TASK DESCRIPTION —
Write out the listing below from the line containing "- Identify anomalies" to its last line, unaltered, ends included.

<<<<

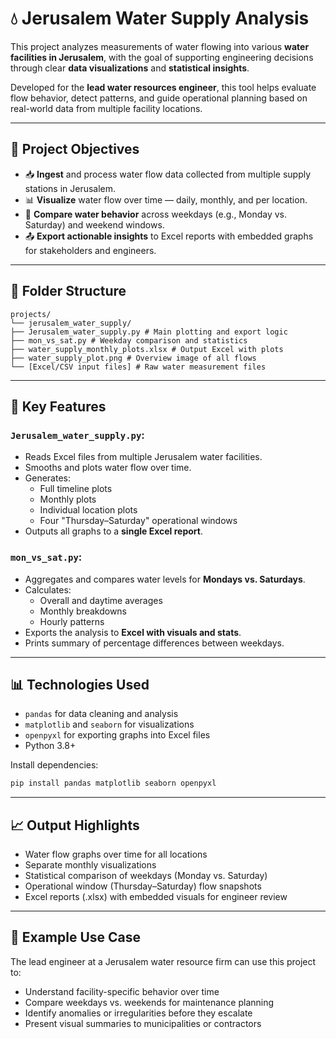 # 💧 Jerusalem Water Supply Analysis

This project analyzes measurements of water flowing into various **water facilities in Jerusalem**, with the goal of supporting engineering decisions through clear **data visualizations** and **statistical insights**.

Developed for the **lead water resources engineer**, this tool helps evaluate flow behavior, detect patterns, and guide operational planning based on real-world data from multiple facility locations.

---

## 🎯 Project Objectives

- 📥 **Ingest** and process water flow data collected from multiple supply stations in Jerusalem.
- 📊 **Visualize** water flow over time — daily, monthly, and per location.
- 📆 **Compare water behavior** across weekdays (e.g., Monday vs. Saturday) and weekend windows.
- 📤 **Export actionable insights** to Excel reports with embedded graphs for stakeholders and engineers.

---

## 📁 Folder Structure

```
projects/
└── jerusalem_water_supply/
├── Jerusalem_water_supply.py # Main plotting and export logic
├── mon_vs_sat.py # Weekday comparison and statistics
├── water_supply_monthly_plots.xlsx # Output Excel with plots
├── water_supply_plot.png # Overview image of all flows
└── [Excel/CSV input files] # Raw water measurement files
```

---

## 🧠 Key Features

### `Jerusalem_water_supply.py`:
- Reads Excel files from multiple Jerusalem water facilities.
- Smooths and plots water flow over time.
- Generates:
  - Full timeline plots
  - Monthly plots
  - Individual location plots
  - Four "Thursday–Saturday" operational windows
- Outputs all graphs to a **single Excel report**.

### `mon_vs_sat.py`:
- Aggregates and compares water levels for **Mondays vs. Saturdays**.
- Calculates:
  - Overall and daytime averages
  - Monthly breakdowns
  - Hourly patterns
- Exports the analysis to **Excel with visuals and stats**.
- Prints summary of percentage differences between weekdays.

---

## 📊 Technologies Used

- `pandas` for data cleaning and analysis  
- `matplotlib` and `seaborn` for visualizations  
- `openpyxl` for exporting graphs into Excel files  
- Python 3.8+

Install dependencies:
```bash
pip install pandas matplotlib seaborn openpyxl
```

---

## 📈 Output Highlights

- Water flow graphs over time for all locations
- Separate monthly visualizations
- Statistical comparison of weekdays (Monday vs. Saturday)
- Operational window (Thursday–Saturday) flow snapshots
- Excel reports (.xlsx) with embedded visuals for engineer review

---

## 🧪 Example Use Case

The lead engineer at a Jerusalem water resource firm can use this project to:

- Understand facility-specific behavior over time
- Compare weekdays vs. weekends for maintenance planning
- Identify anomalies or irregularities before they escalate
- Present visual summaries to municipalities or contractors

>>>>

ANSWER SPACE —
- Identify anomalies or irregularities before they escalate
- Present visual summaries to municipalities or contractors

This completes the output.